Dataset entries:

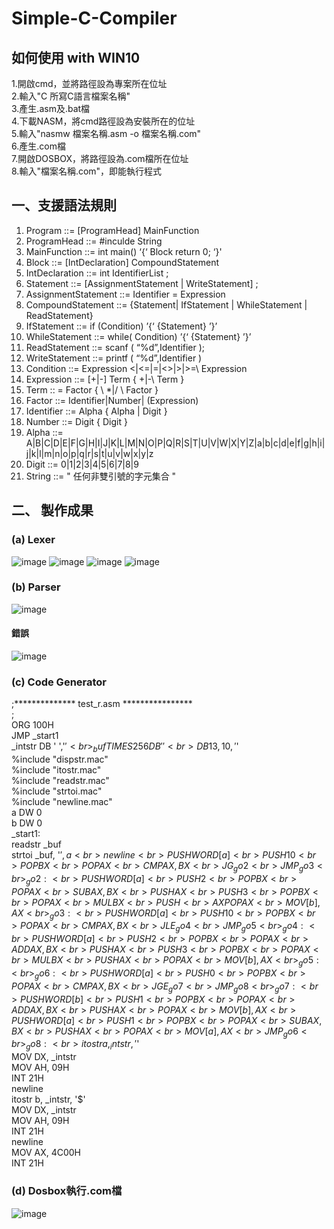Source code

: # Simple-C-Compiler

## 如何使用 with WIN10
1.開啟cmd，並將路徑設為專案所在位址<br>
2.輸入"C 所寫C語言檔案名稱"<br>
3.產生.asm及.bat檔<br>
4.下載NASM，將cmd路徑設為安裝所在的位址<br>
5.輸入"nasmw 檔案名稱.asm -o 檔案名稱.com"<br>
6.產生.com檔<br>
7.開啟DOSBOX，將路徑設為.com檔所在位址<br>
8.輸入"檔案名稱.com"，即能執行程式<br>

## 一、支援語法規則
1. Program ::= [ProgramHead] MainFunction <br>
2. ProgramHead ::= #inculde String <br>
3. MainFunction ::= int main() ‘{‘ Block return 0; ‘}'<br> 
4. Block ::= [IntDeclaration] CompoundStatement  <br>
5. IntDeclaration ::= int IdentifierList ; <br>
6. Statement ::= [AssignmentStatement | WriteStatement] ;  <br>           
7. AssignmentStatement ::= Identifier = Expression<br>
8. CompoundStatement ::= {Statement| IfStatement | WhileStatement | ReadStatement} <br>
9. IfStatement ::= if (Condition) ’{‘ {Statement} ’}’<br>
10. WhileStatement ::= while( Condition) ’{‘ {Statement} ’}’<br>
11. ReadStatement ::= scanf ( “%d”,Identifier );     <br>
12. WriteStatement ::= printf ( “%d”,Identifier )<br>
13. Condition ::= Expression \<|<=|=|<>|>|>=\ Expression<br>
14. Expression ::= [+|-] Term { \+|-\ Term }<br>
15. Term :: = Factor { \ *|/ \ Factor }<br>
16. Factor ::= Identifier|Number| (Expression)<br>
17. Identifier ::= Alpha { Alpha | Digit }<br>
18. Number ::= Digit { Digit }<br>
19. Alpha ::= A|B|C|D|E|F|G|H|I|J|K|L|M|N|O|P|Q|R|S|T|U|V|W|X|Y|Z|a|b|c|d|e|f|g|h|i|j|k|l|m|n|o|p|q|r|s|t|u|v|w|x|y|z<br>
20. Digit ::= 0|1|2|3|4|5|6|7|8|9<br>
21. String ::= " 任何非雙引號的字元集合 "<br>




## 二、	製作成果
### (a)	Lexer
  ![image](https://github.com/TIENYIHSIANG/Simple-C-Compiler/blob/master/images/1.png)
  ![image](https://github.com/TIENYIHSIANG/Simple-C-Compiler/blob/master/images/2.png)
  ![image](https://github.com/TIENYIHSIANG/Simple-C-Compiler/blob/master/images/3.png)
  ![image](https://github.com/TIENYIHSIANG/Simple-C-Compiler/blob/master/images/4.png)
### (b)	Parser
  ![image](https://github.com/TIENYIHSIANG/Simple-C-Compiler/blob/master/images/5.png)
 #### 錯誤
  ![image](https://github.com/TIENYIHSIANG/Simple-C-Compiler/blob/master/images/6.png)
### (c)	Code Generator
;************** test_r.asm ****************<br>
;<br>
	ORG	100H<br>
	JMP	_start1<br>
_intstr	DB	'     ','$'<br>
_buf	TIMES 256 DB ' '<br>
	DB 13,10,'$'<br>
%include	"dispstr.mac"<br>
%include	"itostr.mac"<br>
%include	"readstr.mac"<br>
%include	"strtoi.mac"<br>
%include	"newline.mac"<br>
a	DW	0<br>
b	DW	0<br>
_start1:<br>
	readstr	_buf<br>
	strtoi	_buf, '$', a<br>
	newline<br>
	PUSH		WORD [a]<br>
	PUSH		10<br>
	POP		BX<br>
	POP		AX<br>
	CMP		AX, BX<br>
	JG		_go2<br>
	JMP		_go3<br>
_go2:<br>
	PUSH		WORD [a]<br>
	PUSH		2<br>
	POP		BX<br>
	POP		AX<br>
	SUB		AX, BX<br>
	PUSH		AX<br>
	PUSH		3<br>
	POP		BX<br>
	POP		AX<br>
	MUL		BX<br>
	PUSH		<br>AX
	POP		AX<br>
	MOV		[b], AX<br>
_go3:<br>
	PUSH		WORD [a]<br>
	PUSH		10<br>
	POP		BX<br>
	POP		AX<br>
	CMP		AX, BX<br>
	JLE		_go4<br>
	JMP		_go5<br>
_go4:<br>
	PUSH		WORD [a]<br>
	PUSH		2<br>
	POP		BX<br>
	POP		AX<br>
	ADD		AX, BX<br>
	PUSH		AX<br>
	PUSH		3<br>
	POP		BX<br>
	POP		AX<br>
	MUL		BX<br>
	PUSH		AX<br>
	POP		AX<br>
	MOV		[b], AX<br>
_go5:<br>
_go6:<br>
	PUSH		WORD [a]<br>
	PUSH		0<br>
	POP		BX<br>
	POP		AX<br>
	CMP		AX, BX<br>
	JGE		_go7<br>
	JMP		_go8<br>
_go7:<br>
	PUSH		WORD [b]<br>
	PUSH		1<br>
	POP		BX<br>
	POP		AX<br>
	ADD		AX, BX<br>
	PUSH		AX<br>
	POP		AX<br>
	MOV		[b], AX<br>
	PUSH		WORD [a]<br>
	PUSH		1<br>
	POP		BX<br>
	POP		AX<br>
	SUB		AX, BX<br>
	PUSH		AX<br>
	POP		AX<br>
	MOV		[a], AX<br>
	JMP		_go6<br>
_go8:<br>
	itostr	a, _intstr, '$'<br>
	MOV		DX, _intstr<br>
	MOV		AH, 09H<br>
	INT		21H<br>
	newline<br>
	itostr	b, _intstr, '$'<br>
	MOV		DX, _intstr<br>
	MOV		AH, 09H<br>
	INT		21H<br>
	newline<br>
	MOV		AX, 4C00H  <br>
	INT		21H  <br>
### (d)	Dosbox執行.com檔
![image](https://github.com/TIENYIHSIANG/Simple-C-Compiler/blob/master/images/7.png)

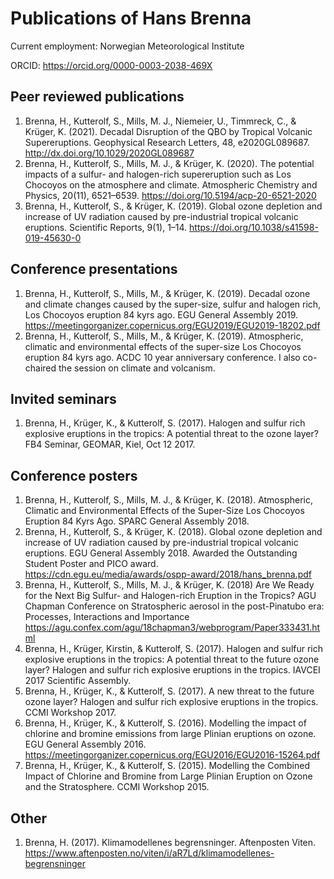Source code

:# Publications of Hans Brenna
Current employment: Norwegian Meteorological Institute

ORCID: https://orcid.org/0000-0003-2038-469X

## Peer reviewed publications

1. Brenna, H., Kutterolf, S., Mills, M. J., Niemeier, U., Timmreck, C., & Krüger, K. (2021). Decadal Disruption of the QBO by Tropical Volcanic Supereruptions. Geophysical Research Letters, 48, e2020GL089687. http://dx.doi.org/10.1029/2020GL089687
2. Brenna, H., Kutterolf, S., Mills, M. J., & Krüger, K. (2020). The potential impacts of a sulfur- and halogen-rich supereruption such as Los Chocoyos on the atmosphere and climate. Atmospheric Chemistry and Physics, 20(11), 6521–6539. https://doi.org/10.5194/acp-20-6521-2020
3. Brenna, H., Kutterolf, S., & Krüger, K. (2019). Global ozone depletion and increase of UV radiation caused by pre-industrial tropical volcanic eruptions. Scientific Reports, 9(1), 1–14. https://doi.org/10.1038/s41598-019-45630-0

## Conference presentations
1. Brenna, H., Kutterolf, S., Mills, M., & Krüger, K. (2019). Decadal ozone and climate changes caused by the super-size, sulfur and halogen rich, Los Chocoyos eruption 84 kyrs ago. EGU General Assembly 2019. https://meetingorganizer.copernicus.org/EGU2019/EGU2019-18202.pdf
2. Brenna, H., Kutterolf, S., Mills, M., & Krüger, K. (2019). Atmospheric, climatic and environmental effects of the super-size Los Chocoyos eruption 84 kyrs ago. ACDC 10 year anniversary conference. I also co-chaired the session on climate and volcanism.

## Invited seminars
1. Brenna, H., Krüger, K., & Kutterolf, S. (2017). Halogen and sulfur rich explosive eruptions in the tropics: A potential threat to the ozone layer? FB4 Seminar, GEOMAR, Kiel, Oct 12 2017.

## Conference posters
1. Brenna, H., Kutterolf, S., Mills, M. J., & Krüger, K. (2018). Atmospheric, Climatic and Environmental Effects of the Super-Size Los Chocoyos Eruption 84 Kyrs Ago. SPARC General Assembly 2018.
2. Brenna, H., Kutterolf, S., & Krüger, K. (2018). Global ozone depletion and increase of UV radiation caused by pre-industrial tropical volcanic eruptions. EGU General Assembly 2018. Awarded the Outstanding Student Poster and PICO award. https://cdn.egu.eu/media/awards/ospp-award/2018/hans_brenna.pdf
3. Brenna, H., Kutterolf, S., Mills, M. J., & Krüger, K. (2018) Are We Ready for the Next Big Sulfur- and Halogen-rich Eruption in the Tropics? AGU Chapman Conference on Stratospheric aerosol in the post-Pinatubo era: Processes, Interactions and Importance
 https://agu.confex.com/agu/18chapman3/webprogram/Paper333431.html
4. Brenna, H., Krüger, Kirstin, & Kutterolf, S. (2017). Halogen and sulfur rich explosive eruptions in the tropics: A potential threat to the future ozone layer? Halogen and sulfur rich explosive eruptions in the tropics. IAVCEI 2017 Scientific Assembly.
5. Brenna, H., Krüger, K., & Kutterolf, S. (2017). A new threat to the future ozone layer? Halogen and sulfur rich explosive eruptions in the tropics. CCMI Workshop 2017.
6. Brenna, H., Krüger, K., & Kutterolf, S. (2016). Modelling the impact of chlorine and bromine emissions from large Plinian eruptions on ozone. EGU General Assembly 2016. https://meetingorganizer.copernicus.org/EGU2016/EGU2016-15264.pdf
7. Brenna, H., Krüger, K., & Kutterolf, S. (2015). Modelling the Combined Impact of Chlorine and Bromine from Large Plinian Eruption on Ozone and the Stratosphere. CCMI Workshop 2015.

## Other
1. Brenna, H. (2017). Klimamodellenes begrensninger. Aftenposten Viten. https://www.aftenposten.no/viten/i/aR7Ld/klimamodellenes-begrensninger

To do: Keep the pictures out and repeat exactly the lines from the beginning of the data through the line that contains "17. Identifier ::= Alpha", both ends included.

Exercise solution:
Source code

: # Simple-C-Compiler

## 如何使用 with WIN10
1.開啟cmd，並將路徑設為專案所在位址<br>
2.輸入"C 所寫C語言檔案名稱"<br>
3.產生.asm及.bat檔<br>
4.下載NASM，將cmd路徑設為安裝所在的位址<br>
5.輸入"nasmw 檔案名稱.asm -o 檔案名稱.com"<br>
6.產生.com檔<br>
7.開啟DOSBOX，將路徑設為.com檔所在位址<br>
8.輸入"檔案名稱.com"，即能執行程式<br>

## 一、支援語法規則
1. Program ::= [ProgramHead] MainFunction <br>
2. ProgramHead ::= #inculde String <br>
3. MainFunction ::= int main() ‘{‘ Block return 0; ‘}'<br> 
4. Block ::= [IntDeclaration] CompoundStatement  <br>
5. IntDeclaration ::= int IdentifierList ; <br>
6. Statement ::= [AssignmentStatement | WriteStatement] ;  <br>           
7. AssignmentStatement ::= Identifier = Expression<br>
8. CompoundStatement ::= {Statement| IfStatement | WhileStatement | ReadStatement} <br>
9. IfStatement ::= if (Condition) ’{‘ {Statement} ’}’<br>
10. WhileStatement ::= while( Condition) ’{‘ {Statement} ’}’<br>
11. ReadStatement ::= scanf ( “%d”,Identifier );     <br>
12. WriteStatement ::= printf ( “%d”,Identifier )<br>
13. Condition ::= Expression \<|<=|=|<>|>|>=\ Expression<br>
14. Expression ::= [+|-] Term { \+|-\ Term }<br>
15. Term :: = Factor { \ *|/ \ Factor }<br>
16. Factor ::= Identifier|Number| (Expression)<br>
17. Identifier ::= Alpha { Alpha | Digit }<br>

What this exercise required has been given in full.